The Puppy and I saved a worm today.

Puppy's (temporary) new best friend. DearKidLoveMom.comWe were out for our morning walk (as we do in the morning), and saw a robin yanking up a worm for breakfast. The worm seemed to be exceptionally reluctant to be eaten; the robin seemed to be exceptionally intent on eating it.

We were curious, the Puppy and I. So we gently, ever so gently, took a few steps forward to get a better look-see.

We did not intend to deprive the robin of his morning repast. We did not intend to rescue the worm.

But the robin got a little spooked and took off and the worm dove underground. The robin didn’t go far and in no time at all was chomping on some bugs and listening for worms.

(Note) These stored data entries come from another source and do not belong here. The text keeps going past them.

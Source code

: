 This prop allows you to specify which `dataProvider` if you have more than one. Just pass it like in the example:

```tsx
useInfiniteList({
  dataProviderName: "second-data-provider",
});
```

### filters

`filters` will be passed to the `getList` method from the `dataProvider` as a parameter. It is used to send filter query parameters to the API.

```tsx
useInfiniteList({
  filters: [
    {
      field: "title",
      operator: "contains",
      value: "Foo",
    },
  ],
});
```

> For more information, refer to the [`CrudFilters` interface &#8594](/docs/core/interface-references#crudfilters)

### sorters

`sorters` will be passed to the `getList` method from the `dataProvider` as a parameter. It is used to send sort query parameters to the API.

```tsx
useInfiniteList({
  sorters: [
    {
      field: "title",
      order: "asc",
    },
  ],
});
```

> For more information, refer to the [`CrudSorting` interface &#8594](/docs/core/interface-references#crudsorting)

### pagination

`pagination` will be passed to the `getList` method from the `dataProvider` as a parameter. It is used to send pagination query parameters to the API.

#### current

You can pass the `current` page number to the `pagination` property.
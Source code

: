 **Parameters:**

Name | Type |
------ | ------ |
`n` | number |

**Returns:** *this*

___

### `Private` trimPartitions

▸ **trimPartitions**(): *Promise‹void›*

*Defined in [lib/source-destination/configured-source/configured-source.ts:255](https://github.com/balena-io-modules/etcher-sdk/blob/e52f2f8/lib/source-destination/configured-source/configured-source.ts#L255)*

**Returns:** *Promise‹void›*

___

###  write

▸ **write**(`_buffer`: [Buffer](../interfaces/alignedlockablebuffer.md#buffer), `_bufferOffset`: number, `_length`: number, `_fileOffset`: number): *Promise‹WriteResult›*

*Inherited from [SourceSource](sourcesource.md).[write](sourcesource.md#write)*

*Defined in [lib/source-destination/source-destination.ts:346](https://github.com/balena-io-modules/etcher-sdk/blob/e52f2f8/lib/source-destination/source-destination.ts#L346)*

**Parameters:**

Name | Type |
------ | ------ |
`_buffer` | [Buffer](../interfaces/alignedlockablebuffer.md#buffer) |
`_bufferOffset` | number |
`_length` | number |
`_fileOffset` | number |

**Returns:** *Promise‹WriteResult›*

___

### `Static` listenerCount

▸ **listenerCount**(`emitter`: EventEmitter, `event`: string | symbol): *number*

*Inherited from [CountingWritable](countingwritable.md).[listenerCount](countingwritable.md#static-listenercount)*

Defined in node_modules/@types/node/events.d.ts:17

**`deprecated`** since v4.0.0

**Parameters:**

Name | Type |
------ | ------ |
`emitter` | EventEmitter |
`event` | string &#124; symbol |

Listening for worms? One of the world’s Top 10 Silent Creatures?

Apparently so.

Birds use sight (oooh, look! Worm tail!), sound (me thinks I hear a worm!), scent (fe-fi-fo-fum, I smell worm!), vibrations (the earth is shaking! It must be a worm!), and Google maps to find their prey.

Worms on the other hand have far more limited skills. They eat dirt so you really can’t expect highly developed brains. Worms can feel vibrations but too often instead of interpreting the vibration correctly (dang! It’s bird! Dive! Dive!), they poke their heads up (forgetting that they are blind) to see what’s going on (Hey, wanna be friends?).

While the worm we saved didn’t stick around to award us the Badge of Worm Savior, we waved good morning to its tail and went on our way.